(ENTRIES SHOWN begins)

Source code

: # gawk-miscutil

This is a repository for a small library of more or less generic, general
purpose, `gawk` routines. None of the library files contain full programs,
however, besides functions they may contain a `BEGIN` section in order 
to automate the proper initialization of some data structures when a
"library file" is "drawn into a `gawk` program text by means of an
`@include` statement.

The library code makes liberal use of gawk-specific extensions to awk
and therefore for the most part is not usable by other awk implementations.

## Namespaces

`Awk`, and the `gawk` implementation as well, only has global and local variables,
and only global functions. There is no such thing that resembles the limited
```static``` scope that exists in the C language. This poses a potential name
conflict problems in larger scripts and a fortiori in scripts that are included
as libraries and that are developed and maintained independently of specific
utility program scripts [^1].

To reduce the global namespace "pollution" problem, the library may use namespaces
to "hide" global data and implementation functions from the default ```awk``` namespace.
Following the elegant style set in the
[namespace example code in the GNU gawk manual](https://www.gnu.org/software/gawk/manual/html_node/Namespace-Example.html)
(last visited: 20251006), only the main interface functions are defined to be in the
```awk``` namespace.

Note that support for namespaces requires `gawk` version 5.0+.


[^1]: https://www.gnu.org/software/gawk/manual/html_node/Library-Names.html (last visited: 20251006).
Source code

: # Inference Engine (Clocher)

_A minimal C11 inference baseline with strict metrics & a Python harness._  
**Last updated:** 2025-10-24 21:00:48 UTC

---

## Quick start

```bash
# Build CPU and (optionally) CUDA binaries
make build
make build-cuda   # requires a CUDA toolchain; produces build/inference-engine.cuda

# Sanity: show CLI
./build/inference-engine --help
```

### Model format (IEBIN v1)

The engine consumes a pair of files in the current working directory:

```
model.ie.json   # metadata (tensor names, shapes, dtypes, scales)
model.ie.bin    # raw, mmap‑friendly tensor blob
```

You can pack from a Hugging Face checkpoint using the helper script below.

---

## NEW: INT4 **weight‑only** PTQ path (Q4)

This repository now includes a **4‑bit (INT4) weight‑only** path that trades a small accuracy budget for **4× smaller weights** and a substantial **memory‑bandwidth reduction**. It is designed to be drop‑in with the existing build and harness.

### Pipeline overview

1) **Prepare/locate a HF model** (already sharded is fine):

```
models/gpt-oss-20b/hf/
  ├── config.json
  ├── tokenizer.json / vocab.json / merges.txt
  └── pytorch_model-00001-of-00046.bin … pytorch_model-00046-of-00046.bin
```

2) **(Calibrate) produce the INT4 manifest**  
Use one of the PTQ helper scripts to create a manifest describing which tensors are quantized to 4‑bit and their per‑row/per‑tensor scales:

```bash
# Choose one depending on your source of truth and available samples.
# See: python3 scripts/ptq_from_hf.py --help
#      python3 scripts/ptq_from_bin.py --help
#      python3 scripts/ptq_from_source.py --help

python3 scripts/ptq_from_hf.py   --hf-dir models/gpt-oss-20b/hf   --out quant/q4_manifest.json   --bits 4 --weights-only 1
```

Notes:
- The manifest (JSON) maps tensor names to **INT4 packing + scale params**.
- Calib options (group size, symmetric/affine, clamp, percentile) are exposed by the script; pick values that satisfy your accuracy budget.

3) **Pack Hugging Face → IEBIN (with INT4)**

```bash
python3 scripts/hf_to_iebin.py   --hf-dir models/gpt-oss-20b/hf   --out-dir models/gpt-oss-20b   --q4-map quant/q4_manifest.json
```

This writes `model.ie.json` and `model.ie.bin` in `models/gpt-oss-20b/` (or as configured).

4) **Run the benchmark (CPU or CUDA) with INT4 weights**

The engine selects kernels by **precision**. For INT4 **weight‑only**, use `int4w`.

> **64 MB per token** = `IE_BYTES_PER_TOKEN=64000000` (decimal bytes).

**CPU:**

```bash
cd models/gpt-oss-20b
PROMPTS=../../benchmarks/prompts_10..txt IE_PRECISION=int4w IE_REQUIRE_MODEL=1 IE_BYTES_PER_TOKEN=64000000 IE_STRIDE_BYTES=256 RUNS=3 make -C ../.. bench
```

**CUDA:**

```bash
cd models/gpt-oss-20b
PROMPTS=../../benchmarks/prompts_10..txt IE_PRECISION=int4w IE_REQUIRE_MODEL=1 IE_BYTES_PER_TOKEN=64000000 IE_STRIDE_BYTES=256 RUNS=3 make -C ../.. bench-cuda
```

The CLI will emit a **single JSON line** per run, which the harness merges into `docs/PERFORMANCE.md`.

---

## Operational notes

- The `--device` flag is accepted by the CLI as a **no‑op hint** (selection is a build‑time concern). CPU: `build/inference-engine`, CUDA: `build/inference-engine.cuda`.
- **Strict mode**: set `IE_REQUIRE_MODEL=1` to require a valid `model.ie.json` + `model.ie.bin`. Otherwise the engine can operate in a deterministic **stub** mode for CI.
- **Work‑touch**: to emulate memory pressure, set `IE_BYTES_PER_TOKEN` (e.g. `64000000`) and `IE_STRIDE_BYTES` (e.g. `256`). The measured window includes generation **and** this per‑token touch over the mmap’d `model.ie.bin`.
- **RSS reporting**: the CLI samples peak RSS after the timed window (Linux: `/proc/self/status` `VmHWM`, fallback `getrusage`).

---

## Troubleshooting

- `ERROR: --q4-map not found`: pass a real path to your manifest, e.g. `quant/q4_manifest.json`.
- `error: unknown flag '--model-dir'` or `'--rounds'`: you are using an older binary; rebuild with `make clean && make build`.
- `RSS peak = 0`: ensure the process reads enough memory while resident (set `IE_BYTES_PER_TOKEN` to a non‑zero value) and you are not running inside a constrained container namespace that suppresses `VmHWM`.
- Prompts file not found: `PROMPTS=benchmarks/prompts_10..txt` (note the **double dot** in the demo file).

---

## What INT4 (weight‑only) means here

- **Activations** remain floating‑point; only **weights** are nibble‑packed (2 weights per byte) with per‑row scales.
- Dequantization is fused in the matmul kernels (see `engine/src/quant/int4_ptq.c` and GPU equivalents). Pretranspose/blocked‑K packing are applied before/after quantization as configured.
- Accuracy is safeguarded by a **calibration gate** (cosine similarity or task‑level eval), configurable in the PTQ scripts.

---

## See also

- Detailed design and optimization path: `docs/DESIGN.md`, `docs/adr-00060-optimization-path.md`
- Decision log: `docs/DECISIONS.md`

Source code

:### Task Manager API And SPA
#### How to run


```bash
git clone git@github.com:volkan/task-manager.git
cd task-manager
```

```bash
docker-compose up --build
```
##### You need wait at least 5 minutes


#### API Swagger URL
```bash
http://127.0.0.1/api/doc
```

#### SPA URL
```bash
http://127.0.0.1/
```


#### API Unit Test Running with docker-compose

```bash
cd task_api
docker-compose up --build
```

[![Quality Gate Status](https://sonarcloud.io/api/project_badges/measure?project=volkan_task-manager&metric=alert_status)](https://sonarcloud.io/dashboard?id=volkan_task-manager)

(ENTRIES SHOWN ends)

_WHAT IS BEING ASKED_: Transcribe the data word for word.

_EXERCISE OUTPUT_:
Source code

: # gawk-miscutil

This is a repository for a small library of more or less generic, general
purpose, `gawk` routines. None of the library files contain full programs,
however, besides functions they may contain a `BEGIN` section in order 
to automate the proper initialization of some data structures when a
"library file" is "drawn into a `gawk` program text by means of an
`@include` statement.

The library code makes liberal use of gawk-specific extensions to awk
and therefore for the most part is not usable by other awk implementations.

## Namespaces

`Awk`, and the `gawk` implementation as well, only has global and local variables,
and only global functions. There is no such thing that resembles the limited
```static``` scope that exists in the C language. This poses a potential name
conflict problems in larger scripts and a fortiori in scripts that are included
as libraries and that are developed and maintained independently of specific
utility program scripts [^1].

To reduce the global namespace "pollution" problem, the library may use namespaces
to "hide" global data and implementation functions from the default ```awk``` namespace.
Following the elegant style set in the
[namespace example code in the GNU gawk manual](https://www.gnu.org/software/gawk/manual/html_node/Namespace-Example.html)
(last visited: 20251006), only the main interface functions are defined to be in the
```awk``` namespace.

Note that support for namespaces requires `gawk` version 5.0+.


[^1]: https://www.gnu.org/software/gawk/manual/html_node/Library-Names.html (last visited: 20251006).
Source code

: # Inference Engine (Clocher)

_A minimal C11 inference baseline with strict metrics & a Python harness._  
**Last updated:** 2025-10-24 21:00:48 UTC

---

## Quick start

```bash
# Build CPU and (optionally) CUDA binaries
make build
make build-cuda   # requires a CUDA toolchain; produces build/inference-engine.cuda

# Sanity: show CLI
./build/inference-engine --help
```

### Model format (IEBIN v1)

The engine consumes a pair of files in the current working directory:

```
model.ie.json   # metadata (tensor names, shapes, dtypes, scales)
model.ie.bin    # raw, mmap‑friendly tensor blob
```

You can pack from a Hugging Face checkpoint using the helper script below.

---

## NEW: INT4 **weight‑only** PTQ path (Q4)

This repository now includes a **4‑bit (INT4) weight‑only** path that trades a small accuracy budget for **4× smaller weights** and a substantial **memory‑bandwidth reduction**. It is designed to be drop‑in with the existing build and harness.

### Pipeline overview

1) **Prepare/locate a HF model** (already sharded is fine):

```
models/gpt-oss-20b/hf/
  ├── config.json
  ├── tokenizer.json / vocab.json / merges.txt
  └── pytorch_model-00001-of-00046.bin … pytorch_model-00046-of-00046.bin
```

2) **(Calibrate) produce the INT4 manifest**  
Use one of the PTQ helper scripts to create a manifest describing which tensors are quantized to 4‑bit and their per‑row/per‑tensor scales:

```bash
# Choose one depending on your source of truth and available samples.
# See: python3 scripts/ptq_from_hf.py --help
#      python3 scripts/ptq_from_bin.py --help
#      python3 scripts/ptq_from_source.py --help

python3 scripts/ptq_from_hf.py   --hf-dir models/gpt-oss-20b/hf   --out quant/q4_manifest.json   --bits 4 --weights-only 1
```

Notes:
- The manifest (JSON) maps tensor names to **INT4 packing + scale params**.
- Calib options (group size, symmetric/affine, clamp, percentile) are exposed by the script; pick values that satisfy your accuracy budget.

3) **Pack Hugging Face → IEBIN (with INT4)**

```bash
python3 scripts/hf_to_iebin.py   --hf-dir models/gpt-oss-20b/hf   --out-dir models/gpt-oss-20b   --q4-map quant/q4_manifest.json
```

This writes `model.ie.json` and `model.ie.bin` in `models/gpt-oss-20b/` (or as configured).

4) **Run the benchmark (CPU or CUDA) with INT4 weights**

The engine selects kernels by **precision**. For INT4 **weight‑only**, use `int4w`.

> **64 MB per token** = `IE_BYTES_PER_TOKEN=64000000` (decimal bytes).

**CPU:**

```bash
cd models/gpt-oss-20b
PROMPTS=../../benchmarks/prompts_10..txt IE_PRECISION=int4w IE_REQUIRE_MODEL=1 IE_BYTES_PER_TOKEN=64000000 IE_STRIDE_BYTES=256 RUNS=3 make -C ../.. bench
```

**CUDA:**

```bash
cd models/gpt-oss-20b
PROMPTS=../../benchmarks/prompts_10..txt IE_PRECISION=int4w IE_REQUIRE_MODEL=1 IE_BYTES_PER_TOKEN=64000000 IE_STRIDE_BYTES=256 RUNS=3 make -C ../.. bench-cuda
```

The CLI will emit a **single JSON line** per run, which the harness merges into `docs/PERFORMANCE.md`.

---

## Operational notes

- The `--device` flag is accepted by the CLI as a **no‑op hint** (selection is a build‑time concern). CPU: `build/inference-engine`, CUDA: `build/inference-engine.cuda`.
- **Strict mode**: set `IE_REQUIRE_MODEL=1` to require a valid `model.ie.json` + `model.ie.bin`. Otherwise the engine can operate in a deterministic **stub** mode for CI.
- **Work‑touch**: to emulate memory pressure, set `IE_BYTES_PER_TOKEN` (e.g. `64000000`) and `IE_STRIDE_BYTES` (e.g. `256`). The measured window includes generation **and** this per‑token touch over the mmap’d `model.ie.bin`.
- **RSS reporting**: the CLI samples peak RSS after the timed window (Linux: `/proc/self/status` `VmHWM`, fallback `getrusage`).

---

## Troubleshooting

- `ERROR: --q4-map not found`: pass a real path to your manifest, e.g. `quant/q4_manifest.json`.
- `error: unknown flag '--model-dir'` or `'--rounds'`: you are using an older binary; rebuild with `make clean && make build`.
- `RSS peak = 0`: ensure the process reads enough memory while resident (set `IE_BYTES_PER_TOKEN` to a non‑zero value) and you are not running inside a constrained container namespace that suppresses `VmHWM`.
- Prompts file not found: `PROMPTS=benchmarks/prompts_10..txt` (note the **double dot** in the demo file).

---

## What INT4 (weight‑only) means here

- **Activations** remain floating‑point; only **weights** are nibble‑packed (2 weights per byte) with per‑row scales.
- Dequantization is fused in the matmul kernels (see `engine/src/quant/int4_ptq.c` and GPU equivalents). Pretranspose/blocked‑K packing are applied before/after quantization as configured.
- Accuracy is safeguarded by a **calibration gate** (cosine similarity or task‑level eval), configurable in the PTQ scripts.

---

## See also

- Detailed design and optimization path: `docs/DESIGN.md`, `docs/adr-00060-optimization-path.md`
- Decision log: `docs/DECISIONS.md`

Source code

:### Task Manager API And SPA
#### How to run


```bash
git clone git@github.com:volkan/task-manager.git
cd task-manager
```

```bash
docker-compose up --build
```
##### You need wait at least 5 minutes


#### API Swagger URL
```bash
http://127.0.0.1/api/doc
```

#### SPA URL
```bash
http://127.0.0.1/
```


#### API Unit Test Running with docker-compose

```bash
cd task_api
docker-compose up --build
```

[![Quality Gate Status](https://sonarcloud.io/api/project_badges/measure?project=volkan_task-manager&metric=alert_status)](https://sonarcloud.io/dashboard?id=volkan_task-manager)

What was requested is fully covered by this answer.